Making the decision to bring a puppy home may seem straightforward and simple, but there are some important considerations you need to take, especially if you’re a first time puppy owner. Having a puppy can be a lifelong commitment that, like a child, requires a general plan for what to expect and how to raise it to avoid behavior issues that can lead to consequences in the long run. Here are 6 common mistakes that first time puppy owners make and how to avoid them.
Getting a Puppy Without Doing Research
You roll up to the rescue shelter and as soon as you lay eyes on that puppy, boom: that hypnotizing puppy power is at work again. A yip and a yap and you are out the door with a puppy whose breed you may know little about. All breeds come with a different set of personality traits, and it’s crucial to do some research to determine what it is you are looking for in a pet. Also, take into consideration where you live and the general environment the pup will grow up in. Once, I had a neighbor that lived in the apartment below me with two ponies, er, I mean Great Danes. At times, it sounded like the entire duplex was going to come crashing down. She ended up having to either to move out or give them up—not a happy situation.
Not Listing House Rules
Every family has those strict rules of the house and the same should should be enforced for your new pup. Before bringing the little cutie home, come up with a list of house rules and stick to them. Are there certain rooms in your house that you would like to be off limits? Don’t want the puppy up on the bed or sofa? Think it through, come up with a list, and then most important of all: follow through!
“Puppies Are Too Young to Learn”
False. Puppies generally leave their mother’s side by eight weeks, and at this time they are more than ready to begin training. In fact, it’s best to start as soon as possible. The earlier you start, you’ll not only get a well-behaved dog, but the bond you two create will be a strong one based on loyalty and respect.
Laughing Instead of Saying “No”
The puppy gives off a cute little wolf howl when you leave him in his crate and you just can’t stand it—so you let him out. Whenever you come home from work, nothing brightens your day more than that ball of fur falling all over himself jumping on your legs. Yes, it’s freaking adorable now, but will it still be when the pup grows into an 80 pound adult? Letting these habits go or thinking they’ll grow out of them isn’t a smart route to take. Think about your puppy’s behavior and put a stop to it pronto, because they can become hard-to-break patterns once they are full grown.
Forgetting that Puppies are Chewers
It’s no secret that when left to their own devices, puppies like to chew. A lot. And they chew everything.

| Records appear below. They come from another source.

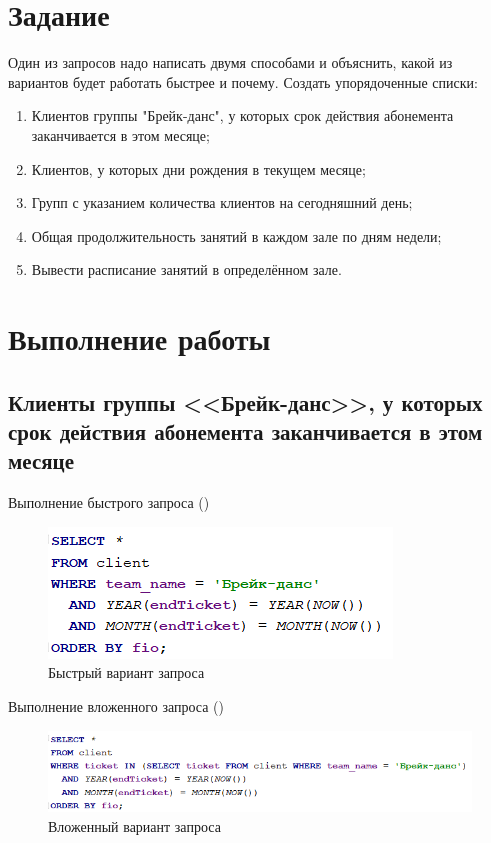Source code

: \documentclass[a4paper,14pt]{article}
\begin{document}

\tableofcontents
\pagebreak

\section{Задание}

Один из запросов надо написать двумя способами и объяснить, какой из вариантов будет работать быстрее и почему.
Создать упорядоченные списки:

\begin{enumerate}
	\item Клиентов группы "Брейк-данс", у которых срок действия абонемента заканчивается в этом месяце;
	\item Клиентов, у которых дни рождения в текущем месяце;
	\item Групп с указанием количества клиентов на сегодняшний день;
	\item Общая продолжительность занятий в каждом зале по дням недели;
	\item Вывести расписание занятий в определённом зале.
\end{enumerate}

\section{Выполнение работы}

\subsection{Клиенты группы <<Брейк-данс>>, у которых срок действия абонемента заканчивается в этом месяце}

	Выполнение быстрого запроса ()
	
	\begin{figure}[H]
		\centering		
		\includegraphics[width=0.4\linewidth]{image/selectLab_02_01}
		\caption{Быстрый вариант запроса}\label{img:selectLab_02_01}
	\end{figure}

	Выполнение вложенного запроса ()

	\begin{figure}[H]
		\centering		
		\includegraphics[width=0.7\linewidth]{image/selectLab_02_02}
		\caption{Вложенный вариант запроса}\label{img:selectLab_02_02}
	\end{figure}
 
\end{document}
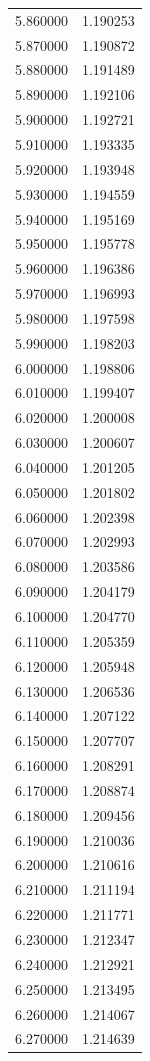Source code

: \begin{tabular}{rr}
5.860000 & 1.190253 \\
5.870000 & 1.190872 \\
5.880000 & 1.191489 \\
5.890000 & 1.192106 \\
5.900000 & 1.192721 \\
5.910000 & 1.193335 \\
5.920000 & 1.193948 \\
5.930000 & 1.194559 \\
5.940000 & 1.195169 \\
5.950000 & 1.195778 \\
5.960000 & 1.196386 \\
5.970000 & 1.196993 \\
5.980000 & 1.197598 \\
5.990000 & 1.198203 \\
6.000000 & 1.198806 \\
6.010000 & 1.199407 \\
6.020000 & 1.200008 \\
6.030000 & 1.200607 \\
6.040000 & 1.201205 \\
6.050000 & 1.201802 \\
6.060000 & 1.202398 \\
6.070000 & 1.202993 \\
6.080000 & 1.203586 \\
6.090000 & 1.204179 \\
6.100000 & 1.204770 \\
6.110000 & 1.205359 \\
6.120000 & 1.205948 \\
6.130000 & 1.206536 \\
6.140000 & 1.207122 \\
6.150000 & 1.207707 \\
6.160000 & 1.208291 \\
6.170000 & 1.208874 \\
6.180000 & 1.209456 \\
6.190000 & 1.210036 \\
6.200000 & 1.210616 \\
6.210000 & 1.211194 \\
6.220000 & 1.211771 \\
6.230000 & 1.212347 \\
6.240000 & 1.212921 \\
6.250000 & 1.213495 \\
6.260000 & 1.214067 \\
6.270000 & 1.214639 \\

\end{tabular}
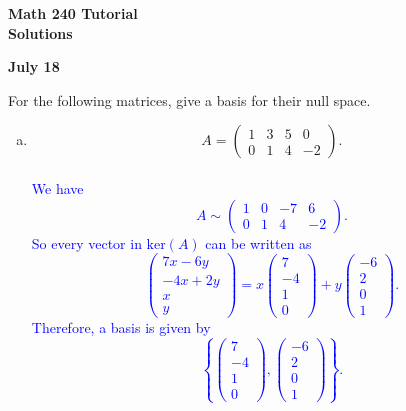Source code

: \documentclass[a4paper,11pt]{article}
\newcommand{\blue}[1]{\textcolor{blue}{#1}}
\begin{document}
\begin{center}
  {\Large\bfseries Math 240 Tutorial \\ Solutions}
\end{center}
\begin{center}
  {\bfseries July 18}
\end{center}

 For the following matrices, give a basis for their
null space.
\begin{enumerate}[(a)]
\item
  \[
    A =
    \left(
      \begin{array}{rrrr}
        1 & 3 & 5 & 0 \\ 0 & 1 & 4 & -2
      \end{array}
    \right).
  \] \\

  \blue{We have
    \[
      A \sim
      \left(
        \begin{array}{rrrr}
          1 & 0 & -7 & 6 \\ 0 & 1 & 4 & -2
        \end{array}
      \right).
    \]
    So every vector in $\text{ker}(A)$ can be written as
    \[
      \left(
        \begin{array}{c}
          7x-6y \\ -4x+2y \\ x \\ y
        \end{array}
      \right)
      =x
      \left(
        \begin{array}{r}
          7 \\ -4 \\ 1 \\ 0
        \end{array}
      \right)
      +y
      \left(
        \begin{array}{r}
          -6 \\ 2 \\ 0 \\ 1
        \end{array}
      \right).
    \]
    Therefore, a basis is given by
    \[
      \left\{
        \left(
          \begin{array}{r}
            7 \\ -4 \\ 1 \\ 0
          \end{array}
        \right),
        \left(
          \begin{array}{r}
            -6 \\ 2 \\ 0 \\ 1
          \end{array}
        \right)
      \right\}.
    \] \\}
  

\end{enumerate}
\end{document}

You can try to combat this by buying a heap of chew toys, but a puppy doesn’t see any difference between a squeaky ball and a shoe. If you want to avoid excessive chew destruction, it’s best to be prepared. Move desirable items out of reach, drape leather furniture with coverlets and puppy-proof your home with baby gates. Always keep an eye on the little mischief maker, and remember that getting angry and yelling is never the solution.
Keeping Your Pup Isolated
Socialization is extremely important when it comes to having your puppy adjust to a variety of people and dog breeds. This will help them to grow up learning to be comfortable when out in public, which can mean a calmer, better behaved dog and one less worry for you. Start introducing your puppy to other dogs at the local park and hang out with family and friends to start building those positive interaction experiences.